Flowers in your hair (and little aerosols in the air)

June 6th, 2010 by mottaviani

There’s always a lot of people thanking each other in a campaign, but today the crew, the pilots, and whoever up there is responsible for good weather deserves all my kudos. I normally don’t get to sit on the airplane, as our instrument works as a Swiss clock and we prefer to save fuel to pull longer flight legs. Today the circumstances were atypical and I got to board, curiously on the day of the one-year anniversary form my previous flight, during the RACORO campaign in Oklahoma.

Touristic companies would have a hard time to match the quality of this Tour of California (and I didn’t have to pay for it). I have to share these pictures, although their quality doesn’t speak enough of the true beauty of the sight. In my partial defense, I must say that the small B200 is extremely crammed and taking a good shot requires leaning over the pilots, which is not something you want to do too often (all other windows are partially darkened).

Taxing on the SMF runway, ready for takeoff. The preamble to a fab flight.

The route led us South of Sacramento along the San Joaquin valley, majestically shouldered by the Sierras still loaded with late spring snow.

Fresno marked our big right turn toward the coast, right about when we spotted a small fire in the San Benito region.

The flight plan required overpassing some ground stations at NASA Ames and in Monterey, so we were absolutely forced to come back along the Big Sur. Absolutely. It truly is a glorious coastline with surf clearly visible even from a 9km altitude. Cloud banks were innocuously looming from the ocean, a single tongue of fog daring to come further right there where it should be.

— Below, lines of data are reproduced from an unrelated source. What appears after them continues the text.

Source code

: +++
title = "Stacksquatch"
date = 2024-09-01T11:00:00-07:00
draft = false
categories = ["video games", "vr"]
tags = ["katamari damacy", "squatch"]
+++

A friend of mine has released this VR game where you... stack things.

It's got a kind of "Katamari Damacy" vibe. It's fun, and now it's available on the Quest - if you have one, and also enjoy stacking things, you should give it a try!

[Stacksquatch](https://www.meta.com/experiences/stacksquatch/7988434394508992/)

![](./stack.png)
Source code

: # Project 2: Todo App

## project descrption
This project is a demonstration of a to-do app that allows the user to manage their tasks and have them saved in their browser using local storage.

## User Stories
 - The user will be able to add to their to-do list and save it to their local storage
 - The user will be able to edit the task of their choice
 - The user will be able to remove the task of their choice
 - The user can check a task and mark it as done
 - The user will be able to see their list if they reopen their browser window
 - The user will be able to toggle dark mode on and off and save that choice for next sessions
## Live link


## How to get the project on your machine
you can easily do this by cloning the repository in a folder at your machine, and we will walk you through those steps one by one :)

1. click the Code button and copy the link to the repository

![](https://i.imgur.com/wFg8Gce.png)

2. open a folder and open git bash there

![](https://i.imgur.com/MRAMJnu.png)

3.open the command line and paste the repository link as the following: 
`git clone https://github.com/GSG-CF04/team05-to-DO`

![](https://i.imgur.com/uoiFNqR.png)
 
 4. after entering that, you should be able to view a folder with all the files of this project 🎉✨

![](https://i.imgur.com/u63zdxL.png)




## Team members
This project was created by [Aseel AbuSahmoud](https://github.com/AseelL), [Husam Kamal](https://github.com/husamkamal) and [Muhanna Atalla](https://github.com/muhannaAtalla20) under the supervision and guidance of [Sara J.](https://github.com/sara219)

The final stretch was over the valleys of Napa and Sonoma, and shortly before touchdown over the only cloud bank the plane had to overfly.

I finally want to mention that yesterday was also “media” day. Here and here is what came out of it. By the way, if you happen to watch the videos, you should note that even if Rahul investigates scientific principles, that doesn’t make him a “principle investigator” as the banner reports. He’s the “principal investigator”. Don’t mean to brag too much about it, it’s just a matter of principle. Since we’re at it, measuring the composition of particles requires a “spectrometer” rather than an “aspectrometer”. Well, in a way we’re measuring the aspect of particles.